Is a Full Choke Good for Duck Hunting?


If you’re considering duck hunting with a full choke, it’s important to know how it can affect your pattern and your shotgun. Knowing what choke size to pick for the distance you’ll be hunting is key to bagging more birds.

Avoid using full chokes with steel shot because the tight constriction can cause barrel damage with large pellets, especially on older guns. This is due to the shot column not being able to compress when it leaves the barrel. Instead, use a more open choke such as Improved Cylinder or Modified.

In this review, we’ll discuss in more detail the issues with using a full choke for ducks and how to make sure your shotgun performs at its best. If you want to see the leading choke tubes for waterfowl hunting, be sure to check out the Patternmaster Code Black and Carlson’s Long Range Cremator.

Wood duck hunting in timber means close shots and open choke tubes. Cylinder and Improved Cylinder are the top choices.

Is a full choke good for duck hunting?

A full choke isn’t ideal for most duck hunting situations. Full chokes can be used with most modern shotguns paired with small steel shot (#2 shot or smaller) and can hold pattern density together for longer ranges which can be great for shots over 40 yards.
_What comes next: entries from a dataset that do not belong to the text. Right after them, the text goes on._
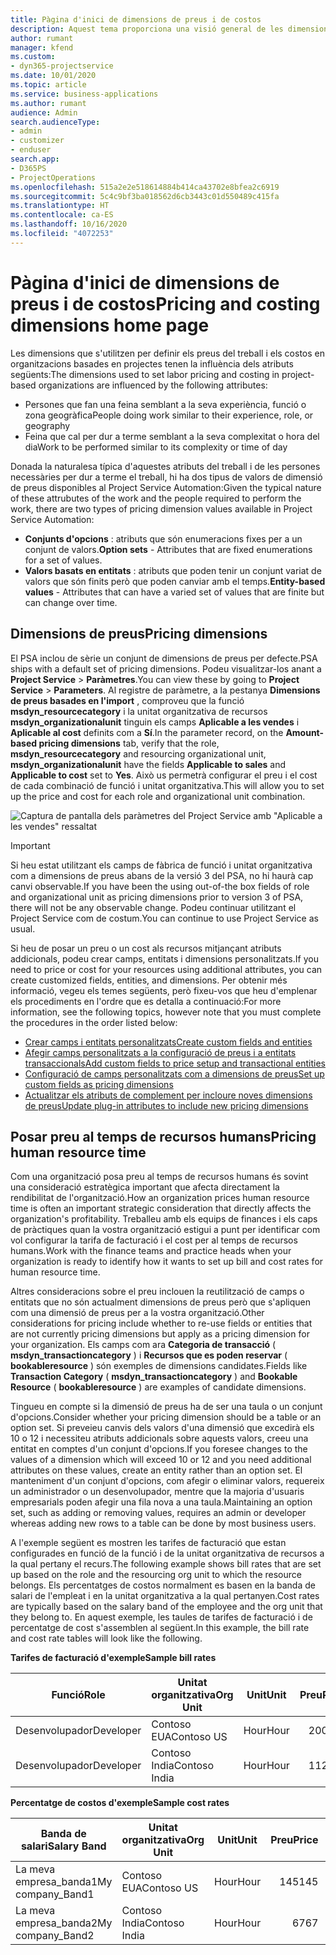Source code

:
 ```yaml
---
title: Pàgina d'inici de dimensions de preus i de costos
description: Aquest tema proporciona una visió general de les dimensions de preus.
author: rumant
manager: kfend
ms.custom:
- dyn365-projectservice
ms.date: 10/01/2020
ms.topic: article
ms.service: business-applications
ms.author: rumant
audience: Admin
search.audienceType:
- admin
- customizer
- enduser
search.app:
- D365PS
- ProjectOperations
ms.openlocfilehash: 515a2e2e518614884b414ca43702e8bfea2c6919
ms.sourcegitcommit: 5c4c9bf3ba018562d6cb3443c01d550489c415fa
ms.translationtype: HT
ms.contentlocale: ca-ES
ms.lasthandoff: 10/16/2020
ms.locfileid: "4072253"
---
```

# <a name="pricing-and-costing-dimensions-home-page"></a><span data-ttu-id="ade07-103">Pàgina d'inici de dimensions de preus i de costos</span><span class="sxs-lookup"><span data-stu-id="ade07-103">Pricing and costing dimensions home page</span></span>

<span data-ttu-id="ade07-104">Les dimensions que s'utilitzen per definir els preus del treball i els costos en organitzacions basades en projectes tenen la influència dels atributs següents:</span><span class="sxs-lookup"><span data-stu-id="ade07-104">The dimensions used to set labor pricing and costing in project-based organizations are influenced by the following attributes:</span></span>

- <span data-ttu-id="ade07-105">Persones que fan una feina semblant a la seva experiència, funció o zona geogràfica</span><span class="sxs-lookup"><span data-stu-id="ade07-105">People doing work similar to their experience, role, or geography</span></span>
- <span data-ttu-id="ade07-106">Feina que cal per dur a terme semblant a la seva complexitat o hora del dia</span><span class="sxs-lookup"><span data-stu-id="ade07-106">Work to be performed similar to its complexity or time of day</span></span>

<span data-ttu-id="ade07-107">Donada la naturalesa típica d'aquestes atributs del treball i de les persones necessàries per dur a terme el treball, hi ha dos tipus de valors de dimensió de preus disponibles al Project Service Automation:</span><span class="sxs-lookup"><span data-stu-id="ade07-107">Given the typical nature of these attrubutes of the work and the people required to perform the work, there are two types of pricing dimension values available in Project Service Automation:</span></span> 

- <span data-ttu-id="ade07-108">**Conjunts d'opcions** : atributs que són enumeracions fixes per a un conjunt de valors.</span><span class="sxs-lookup"><span data-stu-id="ade07-108">**Option sets** - Attributes that are fixed enumerations for a set of values.</span></span>
- <span data-ttu-id="ade07-109">**Valors basats en entitats** : atributs que poden tenir un conjunt variat de valors que són finits però que poden canviar amb el temps.</span><span class="sxs-lookup"><span data-stu-id="ade07-109">**Entity-based values** - Attributes that can have a varied set of values that are finite but can change over time.</span></span>

## <a name="pricing-dimensions"></a><span data-ttu-id="ade07-110">Dimensions de preus</span><span class="sxs-lookup"><span data-stu-id="ade07-110">Pricing dimensions</span></span>

<span data-ttu-id="ade07-111">El PSA inclou de sèrie un conjunt de dimensions de preus per defecte.</span><span class="sxs-lookup"><span data-stu-id="ade07-111">PSA ships with a default set of pricing dimensions.</span></span> <span data-ttu-id="ade07-112">Podeu visualitzar-los anant a **Project Service** > **Paràmetres**.</span><span class="sxs-lookup"><span data-stu-id="ade07-112">You can view these by going to **Project Service** > **Parameters**.</span></span> <span data-ttu-id="ade07-113">Al registre de paràmetre, a la pestanya **Dimensions de preus basades en l'import** , comproveu que la funció **msdyn_resourcecategory** i la unitat organitzativa de recursos **msdyn_organizationalunit** tinguin els camps **Aplicable a les vendes** i **Aplicable al cost** definits com a **Sí**.</span><span class="sxs-lookup"><span data-stu-id="ade07-113">In the parameter record, on the **Amount-based pricing dimensions** tab, verify that the role, **msdyn_resourcecategory** and resourcing organizational unit, **msdyn_organizationalunit** have the fields **Applicable to sales** and **Applicable to cost** set to **Yes**.</span></span> <span data-ttu-id="ade07-114">Això us permetrà configurar el preu i el cost de cada combinació de funció i unitat organitzativa.</span><span class="sxs-lookup"><span data-stu-id="ade07-114">This will allow you to set up the price and cost for each role and organizational unit combination.</span></span>

![Captura de pantalla dels paràmetres del Project Service amb "Aplicable a les vendes" ressaltat](media/PS-OOB-parameters.png)

> [!IMPORTANT]
> <span data-ttu-id="ade07-116">Si heu estat utilitzant els camps de fàbrica de funció i unitat organitzativa com a dimensions de preus abans de la versió 3 del PSA, no hi haurà cap canvi observable.</span><span class="sxs-lookup"><span data-stu-id="ade07-116">If you have been the using out-of-the box fields of role and organizational unit as pricing dimensions prior to version 3 of PSA, there will not be any observable change.</span></span> <span data-ttu-id="ade07-117">Podeu continuar utilitzant el Project Service com de costum.</span><span class="sxs-lookup"><span data-stu-id="ade07-117">You can continue to use Project Service as usual.</span></span> 

<span data-ttu-id="ade07-118">Si heu de posar un preu o un cost als recursos mitjançant atributs addicionals, podeu crear camps, entitats i dimensions personalitzats.</span><span class="sxs-lookup"><span data-stu-id="ade07-118">If you need to price or cost for your resources using additional attributes, you can create customized fields, entities, and dimensions.</span></span> <span data-ttu-id="ade07-119">Per obtenir més informació, vegeu els temes següents, però fixeu-vos que heu d'emplenar els procediments en l'ordre que es detalla a continuació:</span><span class="sxs-lookup"><span data-stu-id="ade07-119">For more information, see the following topics, however note that you must complete the procedures in the order listed below:</span></span>

- [<span data-ttu-id="ade07-120">Crear camps i entitats personalitzats</span><span class="sxs-lookup"><span data-stu-id="ade07-120">Create custom fields and entities</span></span>](create-custom-fields-entities.md)
- [<span data-ttu-id="ade07-121">Afegir camps personalitzats a la configuració de preus i a entitats transaccionals</span><span class="sxs-lookup"><span data-stu-id="ade07-121">Add custom fields to price setup and transactional entities</span></span>](field-references.md)
- [<span data-ttu-id="ade07-122">Configuració de camps personalitzats com a dimensions de preus</span><span class="sxs-lookup"><span data-stu-id="ade07-122">Set up custom fields as pricing dimensions</span></span>](set-up-pricing-dimensions.md)
- [<span data-ttu-id="ade07-123">Actualitzar els atributs de complement per incloure noves dimensions de preus</span><span class="sxs-lookup"><span data-stu-id="ade07-123">Update plug-in attributes to include new pricing dimensions</span></span>](update-plug-in-attributes.md)

## <a name="pricing-human-resource-time"></a><span data-ttu-id="ade07-124">Posar preu al temps de recursos humans</span><span class="sxs-lookup"><span data-stu-id="ade07-124">Pricing human resource time</span></span>
<span data-ttu-id="ade07-125">Com una organització posa preu al temps de recursos humans és sovint una consideració estratègica important que afecta directament la rendibilitat de l'organització.</span><span class="sxs-lookup"><span data-stu-id="ade07-125">How an organization prices human resource time is often an important strategic consideration that directly affects the organization's profitability.</span></span> <span data-ttu-id="ade07-126">Treballeu amb els equips de finances i els caps de pràctiques quan la vostra organització estigui a punt per identificar com vol configurar la tarifa de facturació i el cost per al temps de recursos humans.</span><span class="sxs-lookup"><span data-stu-id="ade07-126">Work with the finance teams and practice heads when your organization is ready to identify how it wants to set up bill and cost rates for human resource time.</span></span>

<span data-ttu-id="ade07-127">Altres consideracions sobre el preu inclouen la reutilització de camps o entitats que no són actualment dimensions de preus però que s'apliquen com una dimensió de preus per a la vostra organització.</span><span class="sxs-lookup"><span data-stu-id="ade07-127">Other considerations for pricing include whether to re-use fields or entities that are not currently pricing dimensions but apply as a pricing dimension for your organization.</span></span> <span data-ttu-id="ade07-128">Els camps com ara **Categoria de transacció** ( **msdyn_transactioncategory** ) i **Recursos que es poden reservar** ( **bookableresource** ) són exemples de dimensions candidates.</span><span class="sxs-lookup"><span data-stu-id="ade07-128">Fields like **Transaction Category** ( **msdyn_transactioncategory** ) and **Bookable Resource** ( **bookableresource** ) are examples of candidate dimensions.</span></span> 

<span data-ttu-id="ade07-129">Tingueu en compte si la dimensió de preus ha de ser una taula o un conjunt d'opcions.</span><span class="sxs-lookup"><span data-stu-id="ade07-129">Consider whether your pricing dimension should be a table or an option set.</span></span> <span data-ttu-id="ade07-130">Si preveieu canvis dels valors d'una dimensió que excedirà els 10 o 12 i necessiteu atributs addicionals sobre aquests valors, creeu una entitat en comptes d'un conjunt d'opcions.</span><span class="sxs-lookup"><span data-stu-id="ade07-130">If you foresee changes to the values of a dimension which will exceed 10 or 12 and you need additional attributes on these values, create an entity rather than an option set.</span></span> <span data-ttu-id="ade07-131">El manteniment d'un conjunt d'opcions, com afegir o eliminar valors, requereix un administrador o un desenvolupador, mentre que la majoria d'usuaris empresarials poden afegir una fila nova a una taula.</span><span class="sxs-lookup"><span data-stu-id="ade07-131">Maintaining an option set, such as adding or removing values, requires an admin or developer whereas adding new rows to a table can be done by most business users.</span></span>

<span data-ttu-id="ade07-132">A l'exemple següent es mostren les tarifes de facturació que estan configurades en funció de la funció i de la unitat organitzativa de recursos a la qual pertany el recurs.</span><span class="sxs-lookup"><span data-stu-id="ade07-132">The following example shows bill rates that are set up based on the role and the resourcing org unit to which the resource belongs.</span></span> <span data-ttu-id="ade07-133">Els percentatges de costos normalment es basen en la banda de salari de l'empleat i en la unitat organitzativa a la qual pertanyen.</span><span class="sxs-lookup"><span data-stu-id="ade07-133">Cost rates are typically based on the salary band of the employee and the org unit that they belong to.</span></span> <span data-ttu-id="ade07-134">En aquest exemple, les taules de tarifes de facturació i de percentatge de cost s'assemblen al següent.</span><span class="sxs-lookup"><span data-stu-id="ade07-134">In this example, the bill rate and cost rate tables will look like the following.</span></span>

<span data-ttu-id="ade07-135">**Tarifes de facturació d'exemple**</span><span class="sxs-lookup"><span data-stu-id="ade07-135">**Sample bill rates**</span></span>

| <span data-ttu-id="ade07-136">Funció</span><span class="sxs-lookup"><span data-stu-id="ade07-136">Role</span></span>        | <span data-ttu-id="ade07-137">Unitat organitzativa</span><span class="sxs-lookup"><span data-stu-id="ade07-137">Org Unit</span></span>    |<span data-ttu-id="ade07-138">Unit</span><span class="sxs-lookup"><span data-stu-id="ade07-138">Unit</span></span>      |<span data-ttu-id="ade07-139">Preu</span><span class="sxs-lookup"><span data-stu-id="ade07-139">Price</span></span>      |<span data-ttu-id="ade07-140">Moneda</span><span class="sxs-lookup"><span data-stu-id="ade07-140">Currency</span></span>  |
| ------------|-------------|----------|----------:|----------|
| <span data-ttu-id="ade07-141">Desenvolupador</span><span class="sxs-lookup"><span data-stu-id="ade07-141">Developer</span></span>   | <span data-ttu-id="ade07-142">Contoso EUA</span><span class="sxs-lookup"><span data-stu-id="ade07-142">Contoso US</span></span>  |<span data-ttu-id="ade07-143">Hour</span><span class="sxs-lookup"><span data-stu-id="ade07-143">Hour</span></span> | <span data-ttu-id="ade07-144">200</span><span class="sxs-lookup"><span data-stu-id="ade07-144">200</span></span>|<span data-ttu-id="ade07-145">USD</span><span class="sxs-lookup"><span data-stu-id="ade07-145">USD</span></span>     |
| <span data-ttu-id="ade07-146">Desenvolupador</span><span class="sxs-lookup"><span data-stu-id="ade07-146">Developer</span></span>   | <span data-ttu-id="ade07-147">Contoso India</span><span class="sxs-lookup"><span data-stu-id="ade07-147">Contoso India</span></span> |<span data-ttu-id="ade07-148">Hour</span><span class="sxs-lookup"><span data-stu-id="ade07-148">Hour</span></span>|   <span data-ttu-id="ade07-149">112</span><span class="sxs-lookup"><span data-stu-id="ade07-149">112</span></span>|<span data-ttu-id="ade07-150">USD</span><span class="sxs-lookup"><span data-stu-id="ade07-150">USD</span></span>     |


<span data-ttu-id="ade07-151">**Percentatge de costos d'exemple**</span><span class="sxs-lookup"><span data-stu-id="ade07-151">**Sample cost rates**</span></span>

| <span data-ttu-id="ade07-152">Banda de salari</span><span class="sxs-lookup"><span data-stu-id="ade07-152">Salary Band</span></span>     | <span data-ttu-id="ade07-153">Unitat organitzativa</span><span class="sxs-lookup"><span data-stu-id="ade07-153">Org Unit</span></span>    |<span data-ttu-id="ade07-154">Unit</span><span class="sxs-lookup"><span data-stu-id="ade07-154">Unit</span></span>      |<span data-ttu-id="ade07-155">Preu</span><span class="sxs-lookup"><span data-stu-id="ade07-155">Price</span></span>      |<span data-ttu-id="ade07-156">Moneda</span><span class="sxs-lookup"><span data-stu-id="ade07-156">Currency</span></span>  |
| ----------------|-------------|----------|----------:|----------|
| <span data-ttu-id="ade07-157">La meva empresa_banda1</span><span class="sxs-lookup"><span data-stu-id="ade07-157">My company_Band1</span></span> | <span data-ttu-id="ade07-158">Contoso EUA</span><span class="sxs-lookup"><span data-stu-id="ade07-158">Contoso US</span></span>  |<span data-ttu-id="ade07-159">Hour</span><span class="sxs-lookup"><span data-stu-id="ade07-159">Hour</span></span> | <span data-ttu-id="ade07-160">145</span><span class="sxs-lookup"><span data-stu-id="ade07-160">145</span></span>|<span data-ttu-id="ade07-161">USD</span><span class="sxs-lookup"><span data-stu-id="ade07-161">USD</span></span>     |
| <span data-ttu-id="ade07-162">La meva empresa_banda2</span><span class="sxs-lookup"><span data-stu-id="ade07-162">My company_Band2</span></span> | <span data-ttu-id="ade07-163">Contoso India</span><span class="sxs-lookup"><span data-stu-id="ade07-163">Contoso India</span></span> |<span data-ttu-id="ade07-164">Hour</span><span class="sxs-lookup"><span data-stu-id="ade07-164">Hour</span></span>|   <span data-ttu-id="ade07-165">67</span><span class="sxs-lookup"><span data-stu-id="ade07-165">67</span></span>|<span data-ttu-id="ade07-166">USD</span><span class="sxs-lookup"><span data-stu-id="ade07-166">USD</span></span>     |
However, a full choke is too tight for decoying shots inside 40 yards on ducks and geese.

The typical constriction for a 12 gauge full choke is 0.685”. A choke this tight shouldn’t be used with large steel shot (BB, BBB, and T) due to the inability for steel shot to compress as it passes through the choke. An over-choked shotgun usually produces poor patterns with many flyer pellets and holes.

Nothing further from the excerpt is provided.